Start of Data extracts

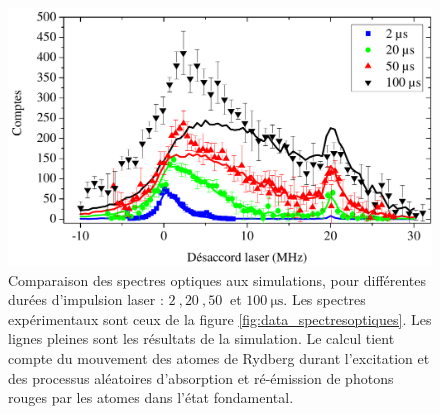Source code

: \begin{figure}[!h]
\centering
\includegraphics[width=\linewidth]{figures/low_l/fitsim_spectresoptiques_fin}
\caption[Comparaison des spectres optiques aux simulations avec équations de taux]{
Comparaison des spectres optiques aux simulations, pour différentes durées d'impulsion laser : $\SI{2}{},\SI{20}{},\SI{50}{}$ et $\SI{100}{\us}$.
Les spectres expérimentaux sont ceux de la figure \ref{fig:data_spectresoptiques}.
Les lignes pleines sont les résultats de la simulation.
Le calcul tient compte du mouvement des atomes de Rydberg durant l'excitation et des processus aléatoires d'absorption et ré-émission de photons rouges par les atomes dans l'état fondamental.
}
\label{fig:fitsim_spectresoptiques_fin}
\end{figure}

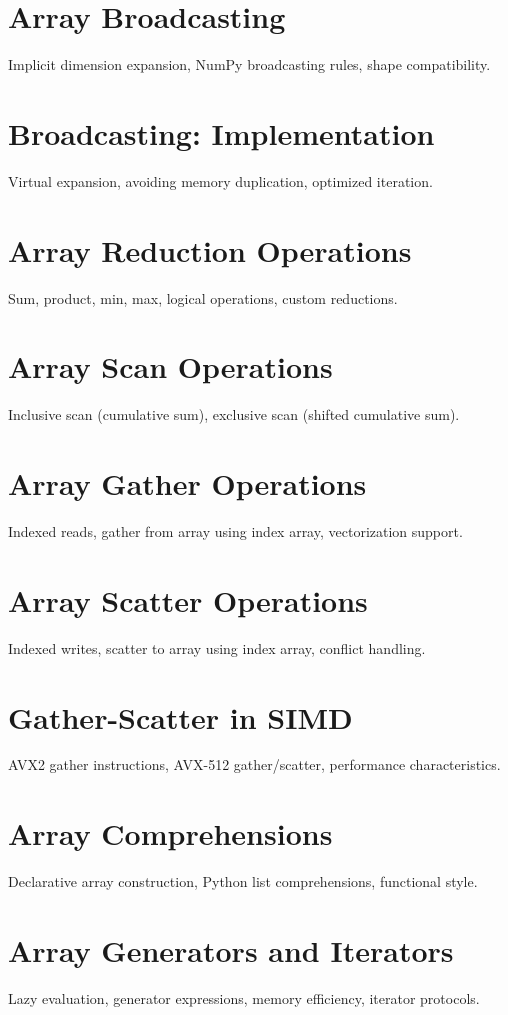\chapter{Array Broadcasting}
Implicit dimension expansion, NumPy broadcasting rules, shape compatibility.

\chapter{Broadcasting: Implementation}
Virtual expansion, avoiding memory duplication, optimized iteration.

\chapter{Array Reduction Operations}
Sum, product, min, max, logical operations, custom reductions.

\chapter{Array Scan Operations}
Inclusive scan (cumulative sum), exclusive scan (shifted cumulative sum).

\chapter{Array Gather Operations}
Indexed reads, gather from array using index array, vectorization support.

\chapter{Array Scatter Operations}
Indexed writes, scatter to array using index array, conflict handling.

\chapter{Gather-Scatter in SIMD}
AVX2 gather instructions, AVX-512 gather/scatter, performance characteristics.

\chapter{Array Comprehensions}
Declarative array construction, Python list comprehensions, functional style.

\chapter{Array Generators and Iterators}
Lazy evaluation, generator expressions, memory efficiency, iterator protocols.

End of Data extracts

# Instructions for the task
Check every line of the entries above for the word "simulations" and report how many lines contain it, giving the number only.

# Result of this exercise
2